First feature patch for plperl - draft [PATCH]

Started by Tim Bunceover 16 years ago29 messageshackers
Jump to latest
#1Tim Bunce
Tim.Bunce@pobox.com

Building on my earlier plperl refactoring patch, here's a draft of my
first plperl feature patch.

Significant changes in this patch:

- New GUC plperl.on_perl_init='...perl...' for admin use.
- New GUC plperl.on_trusted_init='...perl...' for plperl user use.
- New GUC plperl.on_untrusted_init='...perl...' for plperlu user use.
- END blocks now run at backend exit (fixes bug #5066).
- Stored procedure subs are now given names ($name__$oid).
- More error checking and reporting.
- Warnings no longer have an extra newline in the NOTICE text.
- Various minor optimizations like pre-growing data structures.

I'm working on adding tests and documentation now, meanwhile I'd very
much appreciate any feedback on the patch.

Tim.

p.s. Once this patch is complete I plan to work on patches that:
- add quote_literal and quote_identifier functions in C.
- generalize the Safe setup code to enable more control.
- formalize namespace usage, moving things out of main::
- add a way to perform inter-sub calling (at least for simple cases).
- possibly rewrite _plperl_to_pg_array in C.

Attachments:

master-plperl-feature1.patchtext/x-patch; charset=us-asciiDownload+309-202
#2David E. Wheeler
david@kineticode.com
In reply to: Tim Bunce (#1)
Re: First feature patch for plperl - draft [PATCH]

On Dec 3, 2009, at 3:30 PM, Tim Bunce wrote:

- New GUC plperl.on_perl_init='...perl...' for admin use.
- New GUC plperl.on_trusted_init='...perl...' for plperl user use.
- New GUC plperl.on_untrusted_init='...perl...' for plperlu user use.

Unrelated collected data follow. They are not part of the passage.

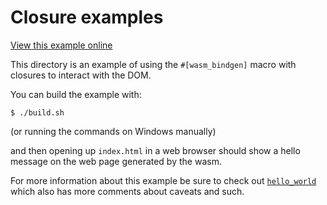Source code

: # Closure examples

[View this example online](https://webassembly.studio/?f=g3hc1qs6tka)

This directory is an example of using the `#[wasm_bindgen]` macro with closures
to interact with the DOM.

You can build the example with:

```
$ ./build.sh
```

(or running the commands on Windows manually)

and then opening up `index.html` in a web browser should show a hello message on
the web page generated by the wasm.

For more information about this example be sure to check out
[`hello_world`][hello] which also has more comments about caveats and such.

[hello]: https://github.com/alexcrichton/wasm-bindgen/tree/master/examples/hello_world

Since there is no documentation yet, how do these work, exactly? Or should I just wait for the docs?

- END blocks now run at backend exit (fixes bug #5066).
- Stored procedure subs are now given names ($name__$oid).
- More error checking and reporting.
- Warnings no longer have an extra newline in the NOTICE text.
- Various minor optimizations like pre-growing data structures.

Nice.

I'm working on adding tests and documentation now, meanwhile I'd very
much appreciate any feedback on the patch.

Tim.

p.s. Once this patch is complete I plan to work on patches that:
- add quote_literal and quote_identifier functions in C.

I expect you can just use the C versions in PostgreSQL. They're in utils/builtins.h, along with quote_nullable(), which might also be useful to add.

- generalize the Safe setup code to enable more control.
- formalize namespace usage, moving things out of main::

Nice.

- add a way to perform inter-sub calling (at least for simple cases).
- possibly rewrite _plperl_to_pg_array in C.

Sounds great, Tim. I'm not really qualified to say anything about the C code, but I'd be happy to try it out once there are docs.

Best,

David

#3Tim Bunce
Tim.Bunce@pobox.com
In reply to: David E. Wheeler (#2)
Re: First feature patch for plperl - draft [PATCH]

On Thu, Dec 03, 2009 at 04:53:47PM -0800, David E. Wheeler wrote:

On Dec 3, 2009, at 3:30 PM, Tim Bunce wrote:

- New GUC plperl.on_perl_init='...perl...' for admin use.
- New GUC plperl.on_trusted_init='...perl...' for plperl user use.
- New GUC plperl.on_untrusted_init='...perl...' for plperlu user use.

Since there is no documentation yet, how do these work, exactly? Or should I just wait for the docs?

The perl code in plperl.on_perl_init gets eval'd as soon as an
interpreter is created. That could be at server startup if
shared_preload_libraries is used. plperl.on_perl_init can only be set by
an admin (PGC_SUSET).

The perl code in plperl.on_trusted_init gets eval'd when an interpreter
is initialized into trusted mode, e.g., used for the plperl language.
The perl code is eval'd inside the Safe compartment.
plperl.on_trusted_init can be set by users but it's only useful if set
before the plperl interpreter is first used.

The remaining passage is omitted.